Tuesday, December 2, 2008

Product tryout: USB mixed-signal oscilloscope


Link Instruments MSO-19 USB mixed-signal oscilloscope. Price $249. www.linkinstruments.com.

The MSO-19 is a small single-channel, 200 Msample/s DSO with eight logic inputs that connects to any PC with a USB port. It’s logic outputs also function as a pattern generator. You should really consider it an eight-channel logic analyzer with an analog input. All other MSO’s that I’ve seen have two channels, but those are all benchtop, stand-alone instruments. Having just one channel lets you check any logic input for noise or anomalies that logic input won’t show.

The unit comes with one passive 1x/10x analog scope probe. A logic pod contains a single 16-pin connector provides the unit with eight color-coded leads and eight ground leads that let you connect the logic analyzer to pogo pins. Each colored lead comes with a matching color mini-grabber clip, although the kit of mini-grabbers have just two black clips. Even those probes are too small for grabbing today’s IC pins. I was able to grab corner pins only for the surface-mount devices on a board. You also get a mini-USB cable. The MSO-19 is bus powered and thus doesn’t need a separate power supply.

Installation
The MSO-19 software (version 1.0.9) installation was smooth. I received no Windows XP error messages although I had to install Microsoft .NET framework 3.5, but even that went smoothly.

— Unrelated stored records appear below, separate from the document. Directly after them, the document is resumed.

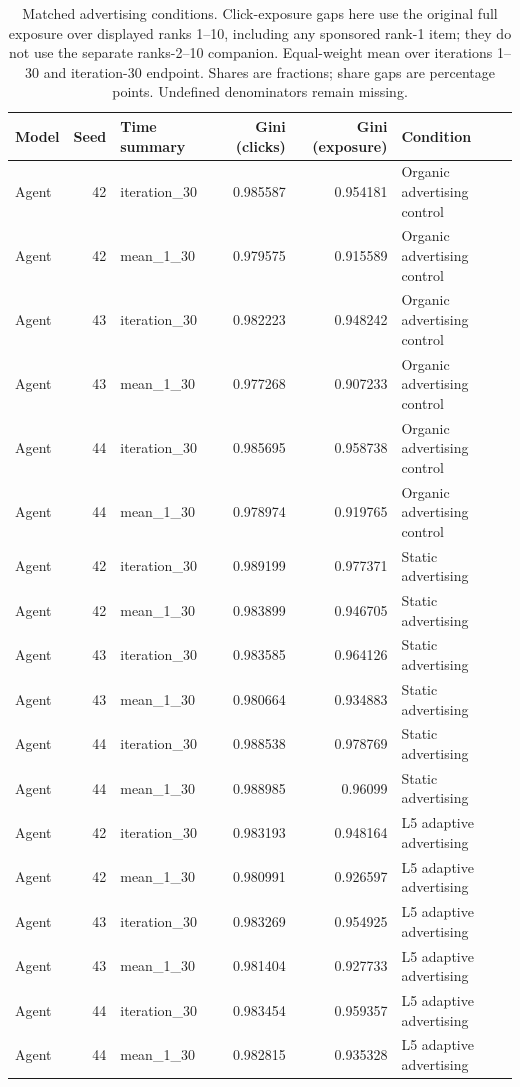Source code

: \begin{table}[htbp!]
\centering
\small
\setlength{\tabcolsep}{3pt}
\renewcommand{\arraystretch}{1.1}
\begin{tabular}{lrlrrl}
\hline
Model & Seed & Time summary & Gini (clicks) & Gini (exposure) & Condition \\
\hline
Agent & 42 & iteration\_30 & 0.985587 & 0.954181 & Organic advertising control \\
Agent & 42 & mean\_1\_30 & 0.979575 & 0.915589 & Organic advertising control \\
Agent & 43 & iteration\_30 & 0.982223 & 0.948242 & Organic advertising control \\
Agent & 43 & mean\_1\_30 & 0.977268 & 0.907233 & Organic advertising control \\
Agent & 44 & iteration\_30 & 0.985695 & 0.958738 & Organic advertising control \\
Agent & 44 & mean\_1\_30 & 0.978974 & 0.919765 & Organic advertising control \\
Agent & 42 & iteration\_30 & 0.989199 & 0.977371 & Static advertising \\
Agent & 42 & mean\_1\_30 & 0.983899 & 0.946705 & Static advertising \\
Agent & 43 & iteration\_30 & 0.983585 & 0.964126 & Static advertising \\
Agent & 43 & mean\_1\_30 & 0.980664 & 0.934883 & Static advertising \\
Agent & 44 & iteration\_30 & 0.988538 & 0.978769 & Static advertising \\
Agent & 44 & mean\_1\_30 & 0.988985 & 0.96099 & Static advertising \\
Agent & 42 & iteration\_30 & 0.983193 & 0.948164 & L5 adaptive advertising \\
Agent & 42 & mean\_1\_30 & 0.980991 & 0.926597 & L5 adaptive advertising \\
Agent & 43 & iteration\_30 & 0.983269 & 0.954925 & L5 adaptive advertising \\
Agent & 43 & mean\_1\_30 & 0.981404 & 0.927733 & L5 adaptive advertising \\
Agent & 44 & iteration\_30 & 0.983454 & 0.959357 & L5 adaptive advertising \\
Agent & 44 & mean\_1\_30 & 0.982815 & 0.935328 & L5 adaptive advertising \\
\hline
\end{tabular}
\caption{Matched advertising conditions. Click-exposure gaps here use the original full exposure over displayed ranks 1--10, including any sponsored rank-1 item; they do not use the separate ranks-2--10 companion. Equal-weight mean over iterations 1--30 and iteration-30 endpoint. Shares are fractions; share gaps are percentage points. Undefined denominators remain missing.}
\label{chap:results:tab:rq1_advertising_concentration}
\end{table}
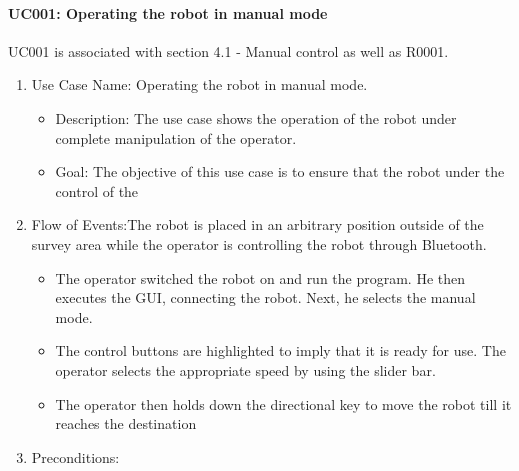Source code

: \paragraph{UC001: Operating the robot in manual mode}
UC001 is associated with section 4.1 - Manual control as well as R0001.
\begin{enumerate}
	\item Use Case Name: Operating the robot in manual mode.
	\begin{itemize}	
		\item Description: The use case shows the operation of the robot under complete manipulation of the operator.
		\item Goal: The objective of this use case is to ensure that the robot under the control of the
	\end{itemize}
	\item Flow of Events:The robot is placed in an arbitrary position outside of the survey area while
	the operator is controlling the robot through Bluetooth.
	\begin{itemize}
		\item The operator switched the robot on and run the program. He then
	executes the GUI, connecting the robot. Next, he selects the manual mode.
		\item The control buttons are highlighted to imply that it is ready for use.
	The operator selects the appropriate speed by using the slider bar.
		\item The operator then holds down the directional key to move the robot till it reaches the destination		
	\end{itemize}
	\item Preconditions:
\end{enumerate}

When plugging in the MSO-19, I was greeted by another install window, which installed DLLs from the install disk. You can download Link Instruments’ software if you lose the install CD or need an update, which is a nice feature. All equipment manufacturers should provide free software upgrades for their hardware.

When you start the MSO-19 software, you get a waveform display grid, control buttons and knobs, and configuration buttons. The MSO-19 software has no drop-down menus, yet it makes all functions easily accessible. Clicking on the setup button opens a tabbed window that lets you configure the instrument. For example, you can select trace colors, choose among several measurements, and enter channel names for the logic analyzer traces.

You can get started by clicking the GO button or the Auto Set button to start capturing signals. I started with the scope channel connected to a demo board from Rigol when I tried that company’s benchtop MSO. The demo board has several basic signals available so I started with a sine wave. Figure 1 shows that you can measure a signal’s frequency and use cursors for amplitude measurements. You can make measurements between cursor A-B, A-T(rigger), or B-T(rigger). Just click on the setup button to select your measurements. You can also use cursors to measure time difference at two points in a waveform.


Figure 1. The MSO-19 software provides cursors for amplitude measurements and if lets you measure parameters such as frequency.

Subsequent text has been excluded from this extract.